AIM OF THE EXERCISE — Copy each line of the entries that contains the word "started".

DATA below:

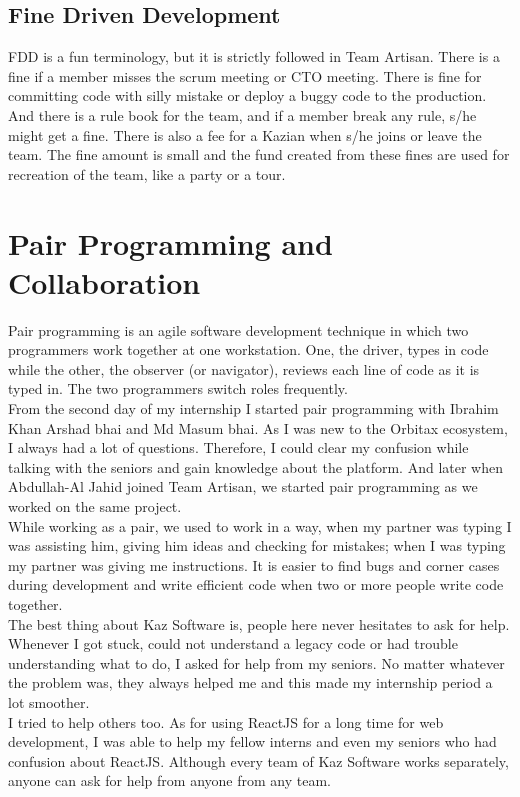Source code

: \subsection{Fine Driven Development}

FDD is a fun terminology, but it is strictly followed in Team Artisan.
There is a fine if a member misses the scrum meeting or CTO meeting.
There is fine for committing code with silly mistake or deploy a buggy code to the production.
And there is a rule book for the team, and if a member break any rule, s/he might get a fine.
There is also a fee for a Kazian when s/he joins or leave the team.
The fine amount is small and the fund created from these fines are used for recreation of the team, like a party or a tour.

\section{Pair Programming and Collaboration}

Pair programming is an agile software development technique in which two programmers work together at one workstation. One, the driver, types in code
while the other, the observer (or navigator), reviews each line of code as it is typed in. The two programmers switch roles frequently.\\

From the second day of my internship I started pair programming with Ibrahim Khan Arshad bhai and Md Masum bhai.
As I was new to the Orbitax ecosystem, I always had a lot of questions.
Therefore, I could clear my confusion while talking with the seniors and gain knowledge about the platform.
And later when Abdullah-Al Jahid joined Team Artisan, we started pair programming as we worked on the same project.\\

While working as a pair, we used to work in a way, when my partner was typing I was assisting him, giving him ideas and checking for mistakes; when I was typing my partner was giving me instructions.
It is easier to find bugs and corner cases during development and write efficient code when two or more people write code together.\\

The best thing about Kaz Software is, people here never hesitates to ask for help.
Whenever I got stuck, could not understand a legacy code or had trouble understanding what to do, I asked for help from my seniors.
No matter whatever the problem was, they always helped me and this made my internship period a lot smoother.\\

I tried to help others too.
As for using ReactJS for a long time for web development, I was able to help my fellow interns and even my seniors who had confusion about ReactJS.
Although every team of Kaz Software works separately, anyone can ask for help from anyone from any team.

End of DATA.

SOLVED PROBLEM —
From the second day of my internship I started pair programming with Ibrahim Khan Arshad bhai and Md Masum bhai.
And later when Abdullah-Al Jahid joined Team Artisan, we started pair programming as we worked on the same project.\\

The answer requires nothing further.